Social media is a wonderful thing. Used well, it will drive brand awareness, maintain connections with your stakeholders and generate leads. But used poorly, it can chew up your time for very little return.
As you will see every 4th week, going forward from here, we will be using a case study to demonstrate what our blogs have been discussing for the previous three weeks.
An e-commerce company I have worked with has been using social media as part of its marketing mix for several years now. They would run competitions monthly to engage their followers and encourage them to interact and increase the reach of their brand. It seemed to be working too. The number of Likes continued to increase.

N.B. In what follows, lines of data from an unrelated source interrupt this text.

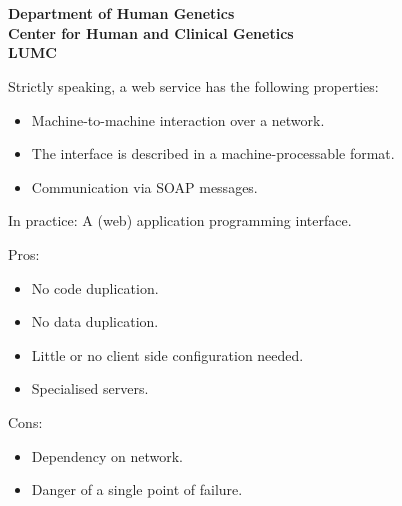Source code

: \documentclass[a4, portrait]{seminar}
\begin{document}
\addtoslidelength{\slidewidth}{6cm}


\begin{slide}
\vspace*{1.5cm}
\begin{center}
{\bf\Large{\myTitle}}\\
\vfill
{\bf
  \small{\me}\\
  \small{Department of Human Genetics}\\
  \small{Center for Human and Clinical Genetics}\\
  \small{LUMC}
}
\vspace{1.1cm}
\end{center}
\end{slide}


\begin{slide}
Strictly speaking, a web service has the following properties:

\vspace*{1cm}
\begin{itemize}
\item Machine-to-machine interaction over a network.
\item The interface is described in a machine-processable format.
\item Communication via SOAP messages.
\end{itemize}

\vspace*{1cm}
In practice: A (web) application programming interface.
\vfill
\end{slide}

\begin{slide}
Pros:
\begin{itemize}
\item No code duplication.
\item No data duplication.
\item Little or no client side configuration needed.
\item Specialised servers.
\end{itemize}

\vspace*{1cm}
Cons:
\begin{itemize}
\item Dependency on network.
\item Danger of a single point of failure.
\end{itemize}
\vfill
\end{slide}
\end{document}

However, there was a problem. Our research showed that their typical buyer was a middle-aged man. This man lived in a suburban or rural location with a fairly big house and garden. With an average unit sales value of around £300, the buyers needed to be fairly affluent.

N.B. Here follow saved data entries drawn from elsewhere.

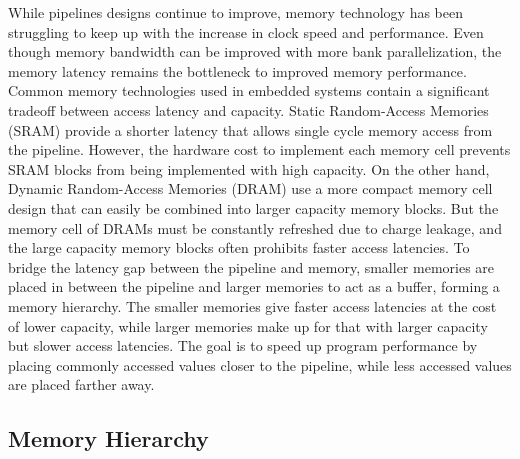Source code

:While pipelines designs continue to improve, memory technology has been struggling to keep up with the increase in clock speed and performance.
Even though memory bandwidth can be improved with more bank parallelization, the memory latency remains the bottleneck to improved memory performance.
Common memory technologies used in embedded systems contain a significant tradeoff between access latency and capacity. 
Static Random-Access Memories (SRAM) provide a shorter latency that allows single cycle memory access from the pipeline.
However, the hardware cost to implement each memory cell prevents SRAM blocks from being implemented with high capacity.
On the other hand, Dynamic Random-Access Memories (DRAM) use a more compact memory cell design that can easily be combined into larger capacity memory blocks.
But the memory cell of DRAMs must be constantly refreshed due to charge leakage, and the large capacity memory blocks often prohibits faster access latencies.
To bridge the latency gap between the pipeline and memory, smaller memories are placed in between the pipeline and larger memories to act as a buffer, forming a memory hierarchy.
The smaller memories give faster access latencies at the cost of lower capacity, while larger memories make up for that with larger capacity but slower access latencies. 
The goal is to speed up program performance by placing commonly accessed values closer to the pipeline, while less accessed values are placed farther away.

\subsection{Memory Hierarchy}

When we ran the same research within their social media audience, the results were somewhat different. Middle aged women in urban locations were entering the competitions to win prizes that they would rarely use.

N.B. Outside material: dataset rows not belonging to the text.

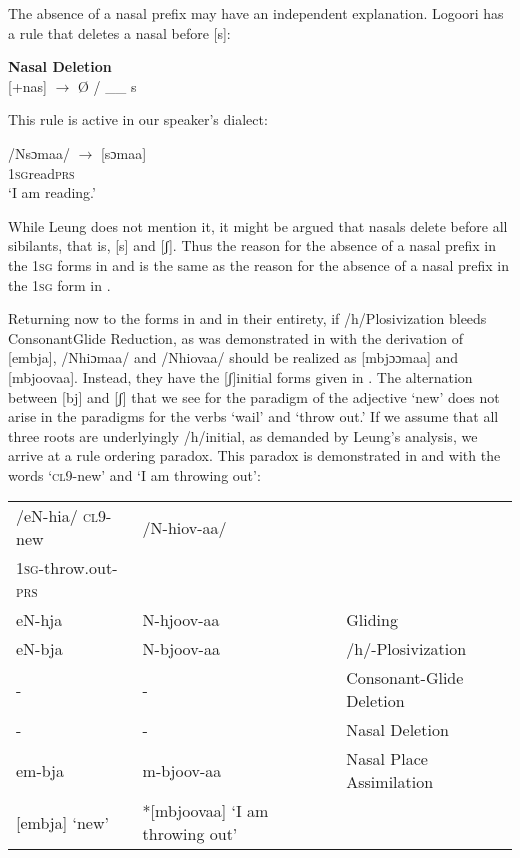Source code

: \documentclass[output=paper]{langsci/langscibook}
\begin{document}
The absence of a nasal prefix may have an independent explanation. Logoori has a rule that deletes a nasal before [s]:



\ea\label{ex:glewwe:20}{}
 \textbf{Nasal Deletion} \citep[116]{Leung1991}\\{}
 [+nas] $\rightarrow$ Ø / \_\_ s\\
\z

This rule is active in our speaker’s dialect:

\ea\label{ex:glewwe:21}{}
 /Nsɔmaa/  $\rightarrow$  [sɔmaa]\\
\textsc{1sg}read\textsc{prs}\\
\glt ‘I am reading.’
\z

While Leung does not mention it, it might be argued that nasals delete before all sibilants, that is, [s] and [ʃ]. Thus the reason for the absence of a nasal prefix in the 1\textsc{sg} forms in  and  is the same as the reason for the absence of a nasal prefix in the 1\textsc{sg} form in . 

Returning now to the forms in  and  in their entirety, if /h/Plosivization bleeds ConsonantGlide Reduction, as was demonstrated in  with the derivation of [embja], /Nhiɔmaa/ and /Nhiovaa/ should be realized as [mbjɔɔmaa] and [mbjoovaa]. Instead, they have the [ʃ]initial forms given in . The alternation between [bj] and [ʃ] that we see for the paradigm of the adjective ‘new’ does not arise in the paradigms for the verbs ‘wail’ and ‘throw out.’ If we assume that all three roots are underlyingly /h/initial, as demanded by Leung’s analysis, we arrive at a rule ordering paradox. This paradox is demonstrated in  and  with the words ‘\textsc{cl}9-new’ and ‘I am throwing out\textsc{’}:

\ea\label{ex:glewwe:22}{}
\begin{tabular}{lll}
 /eN-hia/  \textsc{cl9}-new & /N-hiov-aa/\\
  \textsc{1sg}-throw.out-\textsc{prs} & \\
eN-hja   &   N-hjoov-aa    &    Gliding\\
eN-bja   &   N-bjoov-aa    &    /h/-Plosivization\\
{}-     &   {}-       &   Consonant-Glide Deletion\\
{}-     &   {}-      &    Nasal Deletion\\
em-bja  &    m-bjoov-aa    &    Nasal Place Assimilation\\{}
[embja]  ‘new’  &  *[mbjoovaa]  ‘I am throwing out’\\
\end{tabular}
\z
\end{document}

The audience they were attracting on social media was not there to get to know the brand, to flow through to their website and buy from them. They were simply there to win the prizes.
So what does this say about their social media?
They are attracting the wrong people!
But they have 1000’s of Likes and Follows I hear you say. The problem is that they aren’t getting what they really want: sales.
There is little point in spending time and money running social media campaigns that attract the wrong people.
- Post content that will attract their target audience.
- Perhaps run Q&A sessions around what they sell to help people use their purchases more effectively.
- Encourage customers to follow them on social media and post comments/images of their purchases in action.
What they need is their customers’ peers to engage on social media, so that they are tempted into buying. I’m not saying this is easy, but it’s got to be better than wasting money giving away stuff that isn’t encouraging others to buy.